Extracted records:
####################
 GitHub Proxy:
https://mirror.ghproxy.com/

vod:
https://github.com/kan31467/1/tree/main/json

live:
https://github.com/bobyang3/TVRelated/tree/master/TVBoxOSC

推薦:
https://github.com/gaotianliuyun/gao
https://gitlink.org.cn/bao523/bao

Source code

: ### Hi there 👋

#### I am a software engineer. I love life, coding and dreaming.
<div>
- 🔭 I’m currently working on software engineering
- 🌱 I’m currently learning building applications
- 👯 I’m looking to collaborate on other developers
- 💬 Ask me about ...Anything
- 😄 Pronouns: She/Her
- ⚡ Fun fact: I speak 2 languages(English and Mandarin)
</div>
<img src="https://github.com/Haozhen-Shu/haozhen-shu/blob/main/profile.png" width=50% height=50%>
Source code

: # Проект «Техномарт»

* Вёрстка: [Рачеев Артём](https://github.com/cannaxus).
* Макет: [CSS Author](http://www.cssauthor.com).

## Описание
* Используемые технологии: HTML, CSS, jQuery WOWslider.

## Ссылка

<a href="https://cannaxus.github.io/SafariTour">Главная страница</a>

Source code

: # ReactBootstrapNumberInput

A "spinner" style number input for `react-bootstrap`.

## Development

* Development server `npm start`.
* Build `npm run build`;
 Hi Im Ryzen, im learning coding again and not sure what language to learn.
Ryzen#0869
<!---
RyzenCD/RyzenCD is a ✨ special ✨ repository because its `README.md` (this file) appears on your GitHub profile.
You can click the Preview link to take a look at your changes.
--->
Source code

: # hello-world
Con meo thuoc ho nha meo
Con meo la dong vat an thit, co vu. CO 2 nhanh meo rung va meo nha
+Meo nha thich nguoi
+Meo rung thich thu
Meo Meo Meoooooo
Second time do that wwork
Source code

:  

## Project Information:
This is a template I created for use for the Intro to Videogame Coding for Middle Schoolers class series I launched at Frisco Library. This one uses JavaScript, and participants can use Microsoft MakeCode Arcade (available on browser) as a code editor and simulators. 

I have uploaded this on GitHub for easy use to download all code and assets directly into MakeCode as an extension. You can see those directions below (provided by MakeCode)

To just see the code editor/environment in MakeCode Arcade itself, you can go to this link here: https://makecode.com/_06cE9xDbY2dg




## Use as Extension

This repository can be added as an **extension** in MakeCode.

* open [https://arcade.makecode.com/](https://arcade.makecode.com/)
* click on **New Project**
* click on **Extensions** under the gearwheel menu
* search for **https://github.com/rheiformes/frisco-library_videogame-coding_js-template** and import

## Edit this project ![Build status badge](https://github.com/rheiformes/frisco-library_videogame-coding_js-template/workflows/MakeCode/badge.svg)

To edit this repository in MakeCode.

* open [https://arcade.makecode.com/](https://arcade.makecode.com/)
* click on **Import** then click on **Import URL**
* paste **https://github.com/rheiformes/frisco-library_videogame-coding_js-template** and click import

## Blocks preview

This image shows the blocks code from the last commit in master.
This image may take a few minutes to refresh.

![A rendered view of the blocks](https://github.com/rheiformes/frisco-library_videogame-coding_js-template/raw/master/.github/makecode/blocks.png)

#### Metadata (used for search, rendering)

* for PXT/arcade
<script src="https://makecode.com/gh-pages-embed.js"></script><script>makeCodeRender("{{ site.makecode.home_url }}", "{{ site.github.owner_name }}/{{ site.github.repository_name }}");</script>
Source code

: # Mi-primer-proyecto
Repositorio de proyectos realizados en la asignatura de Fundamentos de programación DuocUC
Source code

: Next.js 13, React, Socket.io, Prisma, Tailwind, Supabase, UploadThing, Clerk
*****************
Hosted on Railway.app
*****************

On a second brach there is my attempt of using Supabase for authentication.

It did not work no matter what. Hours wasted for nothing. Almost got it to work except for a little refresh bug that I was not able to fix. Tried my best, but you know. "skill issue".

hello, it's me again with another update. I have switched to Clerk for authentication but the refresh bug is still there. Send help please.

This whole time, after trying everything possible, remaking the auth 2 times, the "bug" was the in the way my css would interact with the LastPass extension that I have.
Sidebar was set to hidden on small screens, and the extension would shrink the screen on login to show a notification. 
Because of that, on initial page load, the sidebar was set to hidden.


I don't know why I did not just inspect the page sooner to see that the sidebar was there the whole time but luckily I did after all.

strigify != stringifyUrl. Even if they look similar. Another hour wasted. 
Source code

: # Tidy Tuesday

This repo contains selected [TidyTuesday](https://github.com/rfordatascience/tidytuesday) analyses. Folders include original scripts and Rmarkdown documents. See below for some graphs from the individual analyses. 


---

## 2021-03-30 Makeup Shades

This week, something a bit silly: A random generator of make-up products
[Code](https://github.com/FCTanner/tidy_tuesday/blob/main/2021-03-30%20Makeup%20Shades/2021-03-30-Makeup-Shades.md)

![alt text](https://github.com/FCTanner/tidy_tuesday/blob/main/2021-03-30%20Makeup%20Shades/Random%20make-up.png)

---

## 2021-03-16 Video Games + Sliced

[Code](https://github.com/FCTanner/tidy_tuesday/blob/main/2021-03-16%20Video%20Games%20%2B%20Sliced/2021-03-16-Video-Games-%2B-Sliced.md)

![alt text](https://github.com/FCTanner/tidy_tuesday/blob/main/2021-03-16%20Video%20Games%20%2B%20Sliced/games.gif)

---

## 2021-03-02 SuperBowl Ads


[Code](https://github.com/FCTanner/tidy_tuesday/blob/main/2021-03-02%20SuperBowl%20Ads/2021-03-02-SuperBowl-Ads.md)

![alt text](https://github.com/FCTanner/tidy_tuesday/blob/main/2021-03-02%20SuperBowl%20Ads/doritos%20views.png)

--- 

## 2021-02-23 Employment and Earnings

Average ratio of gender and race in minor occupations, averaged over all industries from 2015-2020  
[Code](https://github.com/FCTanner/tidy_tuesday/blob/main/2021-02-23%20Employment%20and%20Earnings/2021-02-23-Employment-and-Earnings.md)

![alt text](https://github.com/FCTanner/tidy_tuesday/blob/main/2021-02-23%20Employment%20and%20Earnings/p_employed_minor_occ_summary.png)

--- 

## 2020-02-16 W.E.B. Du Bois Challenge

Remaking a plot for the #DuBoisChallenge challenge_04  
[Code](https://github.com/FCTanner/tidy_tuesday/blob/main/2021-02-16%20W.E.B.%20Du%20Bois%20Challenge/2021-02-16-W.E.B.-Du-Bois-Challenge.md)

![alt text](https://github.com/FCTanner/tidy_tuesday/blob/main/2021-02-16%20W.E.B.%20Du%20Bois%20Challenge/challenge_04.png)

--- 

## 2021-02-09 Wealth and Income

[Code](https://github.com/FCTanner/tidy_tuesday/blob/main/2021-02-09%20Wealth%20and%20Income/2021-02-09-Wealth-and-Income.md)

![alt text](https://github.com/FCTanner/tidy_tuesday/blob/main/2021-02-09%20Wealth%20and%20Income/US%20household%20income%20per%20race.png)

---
####################
### Problem requirements
The lines to return are those in the entries above that include "profile".

### Expected answer
<img src="https://github.com/Haozhen-Shu/haozhen-shu/blob/main/profile.png" width=50% height=50%>
RyzenCD/RyzenCD is a ✨ special ✨ repository because its `README.md` (this file) appears on your GitHub profile.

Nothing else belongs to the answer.